*PROBLEM DESCRIPTION:* Could every line below be transcribed exactly, with the pictures dropped?

(Recorded data)

----------

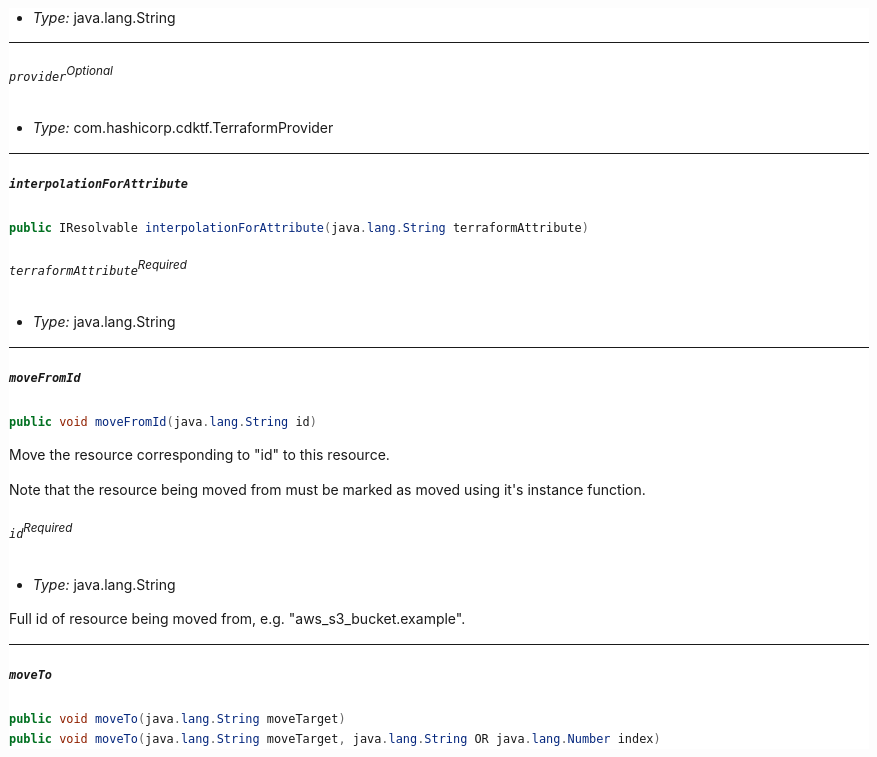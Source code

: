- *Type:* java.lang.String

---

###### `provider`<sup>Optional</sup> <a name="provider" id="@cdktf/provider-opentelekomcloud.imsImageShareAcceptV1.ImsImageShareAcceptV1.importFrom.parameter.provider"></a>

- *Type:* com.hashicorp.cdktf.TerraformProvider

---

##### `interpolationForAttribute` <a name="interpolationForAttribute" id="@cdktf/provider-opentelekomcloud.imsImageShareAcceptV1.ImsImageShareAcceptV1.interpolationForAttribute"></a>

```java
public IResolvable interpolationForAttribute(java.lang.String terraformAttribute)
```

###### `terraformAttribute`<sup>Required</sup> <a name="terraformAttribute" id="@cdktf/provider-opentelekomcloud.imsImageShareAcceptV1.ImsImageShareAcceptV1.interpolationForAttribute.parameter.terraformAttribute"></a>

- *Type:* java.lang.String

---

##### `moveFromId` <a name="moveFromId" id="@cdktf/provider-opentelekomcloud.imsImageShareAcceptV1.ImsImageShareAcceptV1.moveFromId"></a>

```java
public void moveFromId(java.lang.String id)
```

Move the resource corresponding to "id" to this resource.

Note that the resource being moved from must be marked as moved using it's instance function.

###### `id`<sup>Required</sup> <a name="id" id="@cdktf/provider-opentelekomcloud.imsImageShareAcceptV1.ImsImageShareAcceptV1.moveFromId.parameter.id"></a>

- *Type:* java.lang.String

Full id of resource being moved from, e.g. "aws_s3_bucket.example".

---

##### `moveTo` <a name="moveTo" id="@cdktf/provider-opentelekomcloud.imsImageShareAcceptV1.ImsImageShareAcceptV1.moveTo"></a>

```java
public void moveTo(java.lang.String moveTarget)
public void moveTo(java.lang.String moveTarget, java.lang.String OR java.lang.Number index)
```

----------

*RESPONSE:*
Source code

:- *Type:* java.lang.String

---

###### `provider`<sup>Optional</sup> <a name="provider" id="@cdktf/provider-opentelekomcloud.imsImageShareAcceptV1.ImsImageShareAcceptV1.importFrom.parameter.provider"></a>

- *Type:* com.hashicorp.cdktf.TerraformProvider

---

##### `interpolationForAttribute` <a name="interpolationForAttribute" id="@cdktf/provider-opentelekomcloud.imsImageShareAcceptV1.ImsImageShareAcceptV1.interpolationForAttribute"></a>

```java
public IResolvable interpolationForAttribute(java.lang.String terraformAttribute)
```

###### `terraformAttribute`<sup>Required</sup> <a name="terraformAttribute" id="@cdktf/provider-opentelekomcloud.imsImageShareAcceptV1.ImsImageShareAcceptV1.interpolationForAttribute.parameter.terraformAttribute"></a>

- *Type:* java.lang.String

---

##### `moveFromId` <a name="moveFromId" id="@cdktf/provider-opentelekomcloud.imsImageShareAcceptV1.ImsImageShareAcceptV1.moveFromId"></a>

```java
public void moveFromId(java.lang.String id)
```

Move the resource corresponding to "id" to this resource.

Note that the resource being moved from must be marked as moved using it's instance function.

###### `id`<sup>Required</sup> <a name="id" id="@cdktf/provider-opentelekomcloud.imsImageShareAcceptV1.ImsImageShareAcceptV1.moveFromId.parameter.id"></a>

- *Type:* java.lang.String

Full id of resource being moved from, e.g. "aws_s3_bucket.example".

---

##### `moveTo` <a name="moveTo" id="@cdktf/provider-opentelekomcloud.imsImageShareAcceptV1.ImsImageShareAcceptV1.moveTo"></a>

```java
public void moveTo(java.lang.String moveTarget)
public void moveTo(java.lang.String moveTarget, java.lang.String OR java.lang.Number index)
```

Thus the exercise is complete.